But let's not teach Abstract Algebra in high school then, OK? Or do
you disagree? If we do, then let's not use a+b and axb or a*b or
(a)(b) or whatever it is that we agree to be standard for normal
addition and multiplication.
> And you run into the same problem with equivalence relations and partial
> orderings and total orderings in combinatorics. You use the same
> symbol, but define the relationship to mean something specific in that
> case.
Then use a circle for "use context" or make different symbols. You
could prove a theorem about a "circle <", which I'll call o< and then
have many symbols < ~< << that satisfying the o< properties.

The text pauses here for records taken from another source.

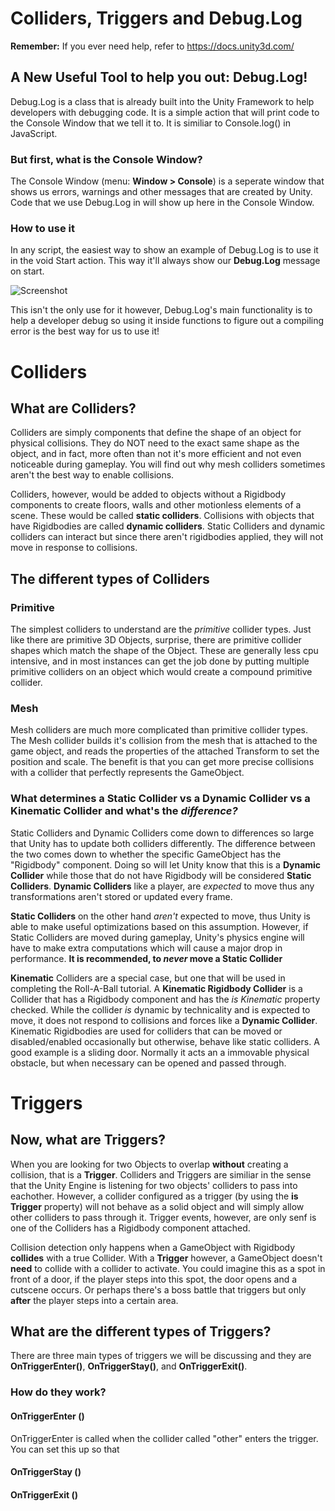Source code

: # Colliders, Triggers and Debug.Log

**Remember:** If you ever need help, refer to https://docs.unity3d.com/ 

## A New Useful Tool to help you out: Debug.Log!

Debug.Log is a class that is already built into the Unity Framework to help developers with debugging code.  It is a simple action that will print code to the Console Window that we tell it to.  It is similiar to Console.log() in JavaScript.  

### But first, what is the Console Window?

The Console Window (menu: **Window > Console**) is a seperate window that shows us errors, warnings and other messages that are created by Unity.  Code that we use Debug.Log in will show up here in the Console Window.  

### How to use it

In any script, the easiest way to show an example of Debug.Log is to use it in the void Start action.  This way it'll always show our **Debug.Log** message on start. 

![Screenshot](https://raw.githubusercontent.com/junior-devleague/unity/master/exercises/colliders-and-debug/assets/Screen%20Shot%202017-08-21%20at%206.55.05%20PM.png)

This isn't the only use for it however, Debug.Log's main functionality is to help a developer debug so using it inside functions to figure out a compiling error is the best way for us to use it!

# Colliders 

## What are Colliders?

Colliders are simply components that define the shape of an object for physical collisions.  They do NOT need to the exact same shape as the object, and in fact, more often than not it's more efficient and not even noticeable during gameplay.  You will find out why mesh colliders sometimes aren't the best way to enable collisions.

Colliders, however, would be added to objects without a Rigidbody components to create floors, walls  and other motionless elements of a scene.  These would be called **static colliders**.  Collisions with objects that have Rigidbodies are called **dynamic colliders**.  Static Colliders and dynamic colliders can interact but since there aren't rigidbodies applied, they will not move in response to collisions.  

## The different types of Colliders

### Primitive
The simplest colliders to understand are the *primitive* collider types.  Just like there are primitive 3D Objects, surprise, there are primitive collider shapes which match the shape of the Object.  These are generally less cpu intensive, and in most instances can get the job done by putting multiple primitive colliders on an object which would create a compound primitive collider.  

### Mesh
Mesh colliders are much more complicated than primitive collider types.  The Mesh collider builds it's collision from the mesh that is attached to the game object, and reads the properties of the attached Transform to set the position and scale.  The benefit is that you can get more precise collisions with a collider that perfectly represents the GameObject.  

### What determines a Static Collider vs a Dynamic Collider vs a Kinematic Collider and what's the *difference?*

Static Colliders and Dynamic Colliders come down to differences so large that Unity has to update both colliders differently.  The difference between the two comes down to whether the specific GameObject has the "Rigidbody" component.  Doing so will let Unity know that this is a **Dynamic Collider** while those that do not have Rigidbody will be considered **Static Colliders**.  **Dynamic Colliders** like a player,  are *expected* to move thus any transformations aren't stored or updated every frame. 

**Static Colliders** on the other hand *aren't* expected to move, thus Unity is able to make useful optimizations based on this assumption.  However, if Static Colliders are moved during gameplay, Unity's physics engine will have to make extra computations which will cause a major drop in performance.  **It is recommended, to *never* move a Static Collider**

**Kinematic** Colliders are a special case, but one that will be used in completing the Roll-A-Ball tutorial.  A **Kinematic Rigidbody Collider** is a Collider that has a Rigidbody component and has the *is Kinematic* property checked.  While the collider *is* dynamic by technicality and is expected to move, it does not respond to collisions and forces like a **Dynamic Collider**.  Kinematic Rigidbodies are used for colliders that can be moved or disabled/enabled occasionally but otherwise, behave like static colliders.  A good example is a sliding door.  Normally it acts an a immovable physical obstacle, but when necessary can be opened and passed through.  

# Triggers

## Now, what are Triggers?

When you are looking for two Objects to overlap **without** creating a collision, that is a **Trigger**.  Colliders and Triggers are similiar in the sense that the Unity Engine is listening for two objects' colliders to pass into eachother.  However, a collider configured as a trigger (by using the **is Trigger** property) will not behave as a solid object and will simply allow other colliders to pass through it.  Trigger events, however, are only senf is one of the Colliders has a Rigidbody component attached.  

Collision detection only happens when a GameObject with Rigidbody **collides** with a true Collider.  With a **Trigger** however, a GameObject doesn't **need** to collide with a collider to activate.  You could imagine this as a spot in front of a door, if the player steps into this spot, the door opens and a cutscene occurs.  Or perhaps there's a boss battle that triggers but only **after** the player steps into a certain area.

## What are the different types of Triggers?

There are three main types of triggers we will be discussing and they are **OnTriggerEnter()**, **OnTriggerStay()**, and **OnTriggerExit()**.  

### How do they work?

#### OnTriggerEnter ()

OnTriggerEnter is called when the collider called "other" enters the trigger.  You can set this up so that 

#### OnTriggerStay ()

#### OnTriggerExit ()

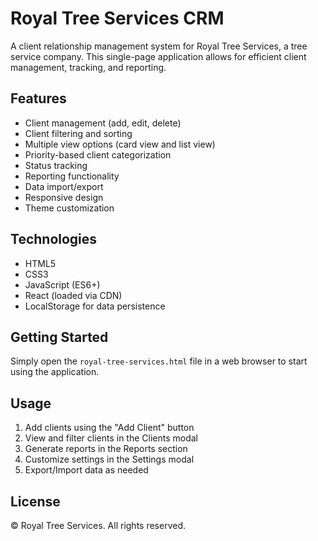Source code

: # Royal Tree Services CRM

A client relationship management system for Royal Tree Services, a tree service company. This single-page application allows for efficient client management, tracking, and reporting.

## Features

- Client management (add, edit, delete)
- Client filtering and sorting
- Multiple view options (card view and list view)
- Priority-based client categorization
- Status tracking
- Reporting functionality
- Data import/export
- Responsive design
- Theme customization

## Technologies

- HTML5
- CSS3
- JavaScript (ES6+)
- React (loaded via CDN)
- LocalStorage for data persistence

## Getting Started

Simply open the `royal-tree-services.html` file in a web browser to start using the application.

## Usage

1. Add clients using the "Add Client" button
2. View and filter clients in the Clients modal
3. Generate reports in the Reports section
4. Customize settings in the Settings modal
5. Export/Import data as needed

## License

© Royal Tree Services. All rights reserved. 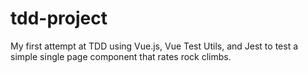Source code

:# tdd-project

My first attempt at TDD using Vue.js, Vue Test Utils, and Jest to test a simple single page component that rates rock climbs.
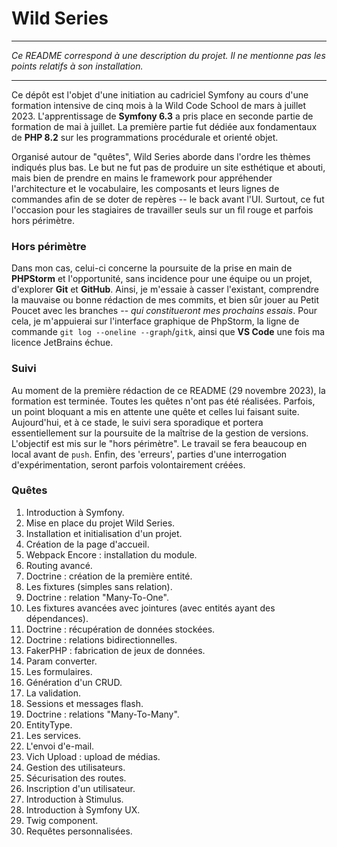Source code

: # Wild Series

***
*Ce README correspond à une description du projet. Il ne mentionne pas les points relatifs à son installation.*
***

Ce dépôt est l'objet d'une initiation au cadriciel Symfony au cours d'une formation intensive de cinq mois à la Wild Code School 
de mars à juillet 2023. L'apprentissage de **Symfony 6.3** a pris place en seconde partie de formation de mai à juillet. La première 
partie fut dédiée aux fondamentaux de **PHP 8.2** sur les programmations procédurale et orienté objet.

Organisé autour de "quêtes", Wild Series aborde dans l'ordre les thèmes indiqués plus bas. Le but ne fut pas de produire un site
esthétique et abouti, mais bien de prendre en mains le framework pour appréhender l'architecture et le vocabulaire, 
les composants et leurs lignes de commandes afin de se doter de repères -- le back avant l'UI. Surtout, ce fut l'occasion pour 
les stagiaires de travailler seuls sur un fil rouge et parfois hors périmètre.

### Hors périmètre
Dans mon cas, celui-ci concerne la poursuite de la prise en main de **PHPStorm** et l'opportunité, sans incidence pour une
équipe ou un projet, d'explorer **Git** et **GitHub**. Ainsi, je m'essaie à casser l'existant, comprendre la
mauvaise ou bonne rédaction de mes commits, et bien sûr jouer au Petit Poucet avec les branches -- *qui constitueront 
mes prochains essais*. Pour cela, je m'appuierai sur l'interface graphique de PhpStorm, la ligne de commande
`git log --oneline --graph`/`gitk`, ainsi que **VS Code** une fois ma licence JetBrains échue.

### Suivi
Au moment de la première rédaction de ce README (29 novembre 2023), la formation est terminée. Toutes les quêtes n'ont pas 
été réalisées. Parfois, un point bloquant a mis en attente une quête et celles lui faisant suite. Aujourd'hui, et à ce stade, le suivi sera sporadique
et portera essentiellement sur la poursuite de la maîtrise de la gestion de versions. L'objectif est mis sur le "hors périmètre". Le travail se fera
beaucoup en local avant de `push`. Enfin, des 'erreurs', parties d'une interrogation d'expérimentation, seront parfois volontairement créées.


### Quêtes

1. Introduction à Symfony.
2. Mise en place du projet Wild Series.
3. Installation et initialisation d'un projet.
4. Création de la page d'accueil.
5. Webpack Encore : installation du module.
6. Routing avancé.
7. Doctrine : création de la première entité.
8. Les fixtures (simples sans relation).
9. Doctrine : relation "Many-To-One".
10. Les fixtures avancées avec jointures (avec entités ayant des dépendances).
11. Doctrine : récupération de données stockées.
12. Doctrine : relations bidirectionnelles.
13. FakerPHP : fabrication de jeux de données.
14. Param converter.
15. Les formulaires.
16. Génération d'un CRUD.
17. La validation.
18. Sessions et messages flash.
19. Doctrine : relations "Many-To-Many".
20. EntityType.
21. Les services.
22. L'envoi d'e-mail.
23. Vich Upload : upload de médias.
24. Gestion des utilisateurs.
25. Sécurisation des routes.
26. Inscription d'un utilisateur.
27. Introduction à Stimulus.
28. Introduction à Symfony UX.
29. Twig component.
30. Requêtes personnalisées.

I think
a reserved set of variables and clarity about when a definition is
abstract and when specific is good.
> And if we want to look at applied math, getting away from all of the
> abstractness, try doing matrix manipulations. if A and B are matrices,
> and you need to multiply them together in the matrix sense, you would
> write AxB (or maybe A*B or something else similar). However, if you
> wanted to multiply them together component-wise, that is
> C(i,j) = A(i,j)*B(i,j) you need something to define that.
Having a standard notation where (i,j) means {{0,i},{1,j}} is good
especially if (i,j,k) means {{0,i},{1,j},{2,k}}, where the pattern is
known and standard. If A is defined as a function A(i,j) and B is
defined as a function, then yes you could define a new function
C(i,j)=Sum_k A(i,k)*B(k,j), sometimes people use summation conventions
pretty well, we'd have to get mathematicians to agree and probably to
some studies in math education research to find out what is easiest to
teach.
> In reality, the best you can hope for is defining symbols at the
> beginning and make sure things are well-defined at the beginning.
The problem is that for pedagogical purposes we'd have to decide what
was "the beginning" and stick with it the whole time.
> Then there is the whole issue of variables and constants. Sometimes
> "i" is a constant in an equation, sometimes it is a variable.
Well, that's just sloppy. A variable could be Vi, and an individual
could be Ii. Just because people have been historically sloppy
doesn't mean you should be sloppy yourself.
> And most
> characters can be used in a similar fashion. Even matrices and sets in
> ASCII are usually denoted by capital letters.
If you reserve V and I for Variable and I for individual, then yoy can
VA VB or VC for variables are you want and IV IB or IC for individuals
all you want.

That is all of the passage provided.